Monday, April 13, 2015

I Like-a-inhaca

as much as you struggle for good hospitality in africa, sometimes it just works out.
on the last night of our workshop i sat next to abdul, from the university. he lives out at the research station on inhaca island. i was meant to fly to south africa the next day for a lovely weekend stay at the jo-burg airport hotel, but he quickly persuaded me to change my flight. inhaca is paradise!
a bit buzzed after half a bottle of vinho verde i called over to my colleague carl sitting at the end of the dinner table, hey wanna go to inhaca this weekend? 
ok.
i arrange everything, says abdul. 
far out.
on saturday morning we arrive skeptically at the fish port, i am half expecting this to fall through and am already scrolling through the number of tour operators and hotels i stored in my phone during my brief research of the island - which didn't bring much, mostly hotels closed for renovations and numbers with insufficient digits to make sense.
at the port we are escorted to our reserved seats on the vodacom boat. a clear better alternative to the rusting movicel vessel half sinking portside. 
we lounge in our red plastic molded seats and two hours later come upon the quaint, idyllic ilha inhaca. 
we pay the little reserve entrance fee, and a man comes and introduces himself, fernando, he will take us to our house in his land cruiser. we drift over the sand dunes and beach and through a small village, until we are shown a rather nice half thatch/half cement 2 bedroom house which is essentially what might call a "condo." replete with a living room and bar with 8 stools, fully stocked kitchen and a porch that lacks little but a hammock. the yard is under construction but there are satellite tv's and stone floors.
i ask when we need to pay and fernando says, "whenever."
we walk out to the beach and hike southward, in search of the university research station abdul raved about.
as soon as we are on the beach, various guys stop us and ask if we want to take a tour in their boat and we're like, nah, not really but ok we'll take your number in case.
we continue for a bit of a hike, we walk and walk and walk and i can feel the sunburn sink in, amplified by the terror thought that we are about as far from any restaurant at exactly high noon. 
finally we arrive at the research station, evidenced by a securty guard sleeping in a beached canoe. we enter the natural history museum of jars and preserves of all local beasts and animals and species, all explained by an eager portguese speaking tourguide. the specimens are in the same jars i make my pickles.
far out. 
i understand bits and pieces of his spiel, there was a leper colony, the island is 7km wide, which is the same distance we just walked, this is a 3m long python skin, the scorpion fish is bad news and here are lots of ants.  i ask to for the bathroom and the guide leads me to an outhouse - but first asks me to wait, as he inspects every stall for cobras. there is even a sign, please watch out for forest cobras. this is their home, he says. 
far out.   
at this point we have little desire to walk the 7km back to town and we are starving so we ask the fishermen there if they would take us back to town. they wince and shake their heads, so we call one of the guys who stopped us on the beach, flavio.
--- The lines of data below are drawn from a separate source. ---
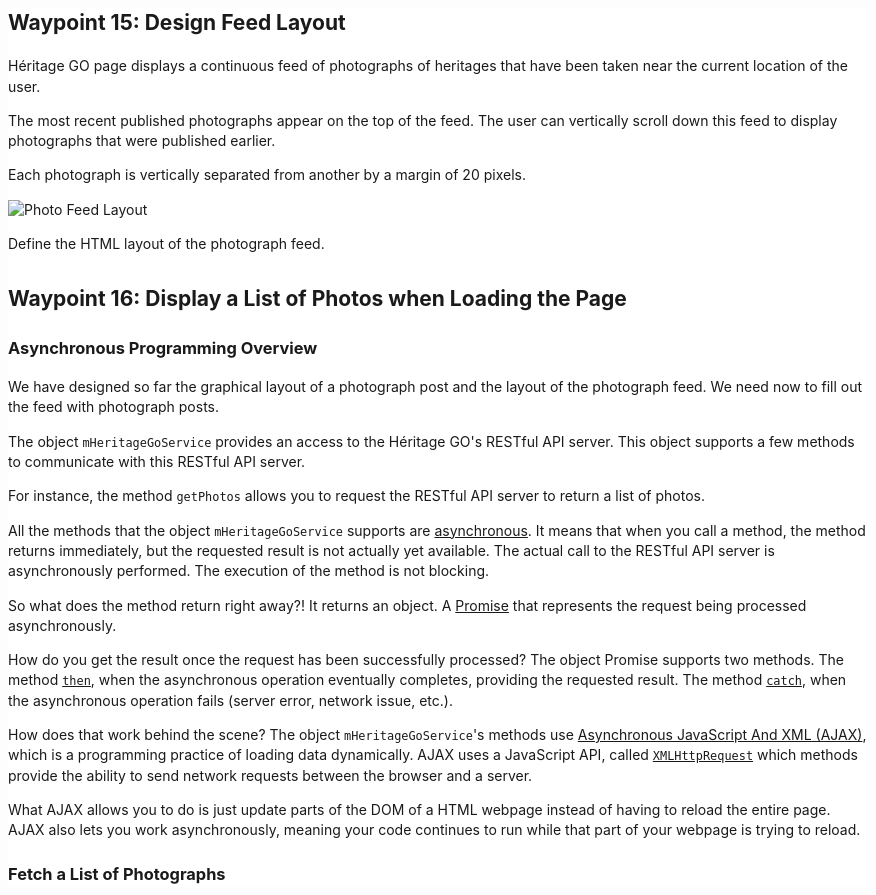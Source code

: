 ## Waypoint 15: Design Feed Layout

Héritage GO page displays a continuous feed of photographs of heritages that have been taken near the current location of the user.

The most recent published photographs appear on the top of the feed. The user can vertically scroll down this feed to display photographs that were published earlier.

Each photograph is vertically separated from another by a margin of 20 pixels.

![Photo Feed Layout](heritagego-photo-feed-layout.gif)

Define the HTML layout of the photograph feed.

## Waypoint 16: Display a List of Photos when Loading the Page

### Asynchronous Programming Overview

We have designed so far the graphical layout of a photograph post and the layout of the photograph feed. We need now to fill out the feed with photograph posts.

The object `mHeritageGoService` provides an access to the Héritage GO's RESTful API server. This object supports a few methods to communicate with this RESTful API server.

For instance, the method `getPhotos` allows you to request the RESTful API server to return a list of photos.

All the methods that the object `mHeritageGoService` supports are [asynchronous](<https://en.wikipedia.org/wiki/Asynchrony_(computer_programming)>). It means that when you call a method, the method returns immediately, but the requested result is not actually yet available. The actual call to the RESTful API server is asynchronously performed. The execution of the method is not blocking.

So what does the method return right away?! It returns an object. A [Promise](https://developer.mozilla.org/en-US/docs/Web/JavaScript/Reference/Global_Objects/Promise) that represents the request being processed asynchronously.

How do you get the result once the request has been successfully processed? The object Promise supports two methods. The method [`then`](https://developer.mozilla.org/en-US/docs/Web/JavaScript/Reference/Global_Objects/Promise/then), when the asynchronous operation eventually completes, providing the requested result. The method [`catch`](https://developer.mozilla.org/en-US/docs/Web/JavaScript/Reference/Global_Objects/Promise/catch), when the asynchronous operation fails (server error, network issue, etc.).

How does that work behind the scene? The object `mHeritageGoService`'s methods use [Asynchronous JavaScript And XML (AJAX)](<https://en.wikipedia.org/wiki/Ajax_(programming)>), which is a programming practice of loading data dynamically. AJAX uses a JavaScript API, called [`XMLHttpRequest`](https://developer.mozilla.org/en-US/docs/Web/API/XMLHttpRequest/Using_XMLHttpRequest) which methods provide the ability to send network requests between the browser and a server.

What AJAX allows you to do is just update parts of the DOM of a HTML webpage instead of having to reload the entire page. AJAX also lets you work asynchronously, meaning your code continues to run while that part of your webpage is trying to reload.

### Fetch a List of Photographs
flavio says he can pick us up in a jeep or by boat, which do we prefer?
i say i don't know, which is cheaper and he says 1000 meticais either way.
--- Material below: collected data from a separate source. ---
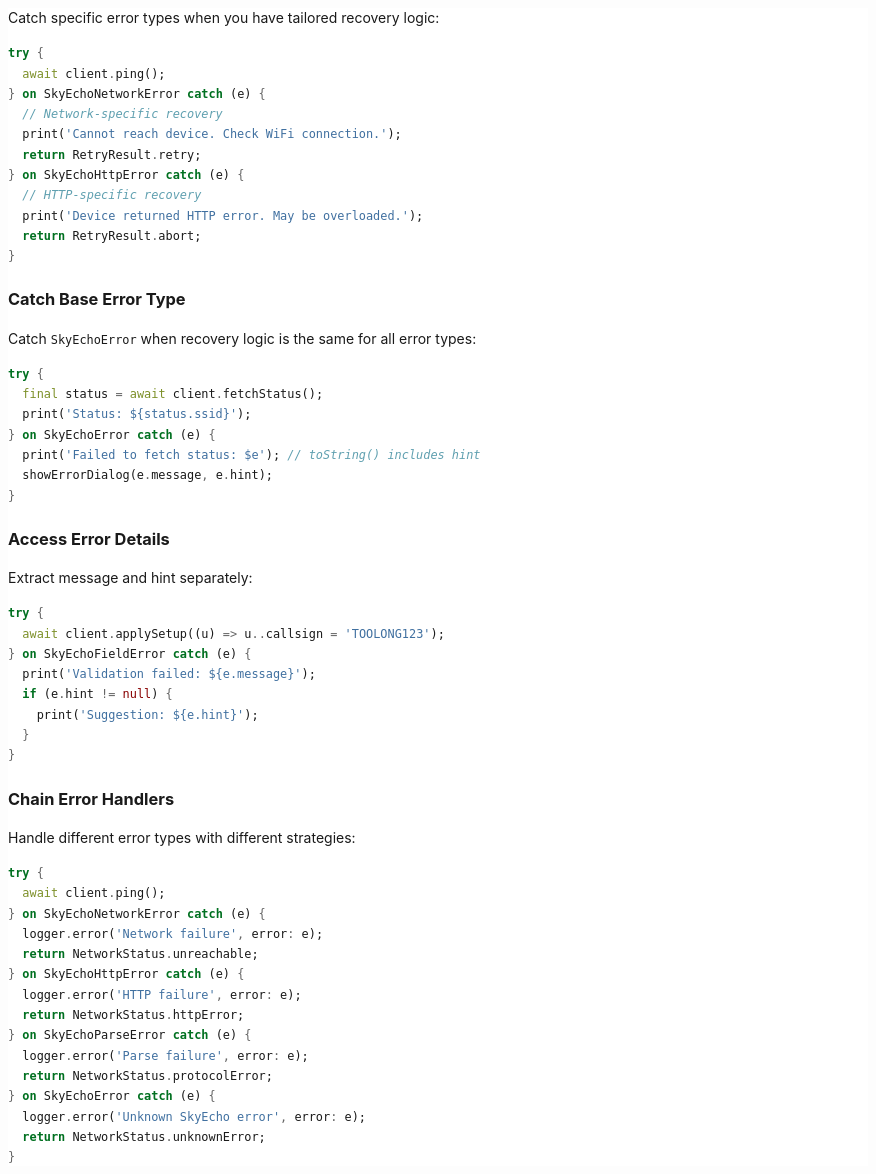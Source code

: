Catch specific error types when you have tailored recovery logic:

```dart
try {
  await client.ping();
} on SkyEchoNetworkError catch (e) {
  // Network-specific recovery
  print('Cannot reach device. Check WiFi connection.');
  return RetryResult.retry;
} on SkyEchoHttpError catch (e) {
  // HTTP-specific recovery
  print('Device returned HTTP error. May be overloaded.');
  return RetryResult.abort;
}
```

### Catch Base Error Type

Catch `SkyEchoError` when recovery logic is the same for all error types:

```dart
try {
  final status = await client.fetchStatus();
  print('Status: ${status.ssid}');
} on SkyEchoError catch (e) {
  print('Failed to fetch status: $e'); // toString() includes hint
  showErrorDialog(e.message, e.hint);
}
```

### Access Error Details

Extract message and hint separately:

```dart
try {
  await client.applySetup((u) => u..callsign = 'TOOLONG123');
} on SkyEchoFieldError catch (e) {
  print('Validation failed: ${e.message}');
  if (e.hint != null) {
    print('Suggestion: ${e.hint}');
  }
}
```

### Chain Error Handlers

Handle different error types with different strategies:

```dart
try {
  await client.ping();
} on SkyEchoNetworkError catch (e) {
  logger.error('Network failure', error: e);
  return NetworkStatus.unreachable;
} on SkyEchoHttpError catch (e) {
  logger.error('HTTP failure', error: e);
  return NetworkStatus.httpError;
} on SkyEchoParseError catch (e) {
  logger.error('Parse failure', error: e);
  return NetworkStatus.protocolError;
} on SkyEchoError catch (e) {
  logger.error('Unknown SkyEcho error', error: e);
  return NetworkStatus.unknownError;
}
```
boat or jeep, which do you prefer?
i say whichever costs 800 meticais and flavio says i come in the boat. 
:)
it's low tide so we walk out in the really shallow ankle deep water to the channel's edge. i take pictures and am terrified of dropping my camera in the water, as well as stepping on sea urchins. 
we are almost 1 km from shore and i start to have my doubts about flavio. if the tide comes in we are essentially swimming back and i call him again and he does not answer. i figure, it's either a bad sign, or a good sign, because the boat engine is running and he can't hear the ring?
within seconds i hear the faint roar of an engine, and a speedboat racing towards us. carl says, "there's no way that's flavio's boat, it sounds way too fast," but it is. and we hop in. i complain about the lack of cold beer and flavio says if you had asked for beer i would have brought beer. 
flavio shows us his fancy tour guide id, which is just a laminated business card with rusty staples in it. carl remembers he has the lanyard name tag thing from the workshop. we put flavio's badge in there and i high five him. he is the happiest guy ever. legit. the crystal blue waters bow under our powerful engine and we are at the town in seconds.
far out. 
flavio takes us to some breezy patio where we eat the freshest calamari, doused with many beers. we watch the lazy village life before us, and then search endlessly for a beach but find mangroves, which aren't so bad because that's why we're here, afterall. 
after a sunset swim back at the dock we are discovering cold beer in the condo fridge when fernando finds us to say he needs two people to fill the boat trip to portguese island the next day and because it is split 10 ways it costs almost nothing. ok, why not? 

the best vacations are when you don't have to make decisions, the decisions just come to you.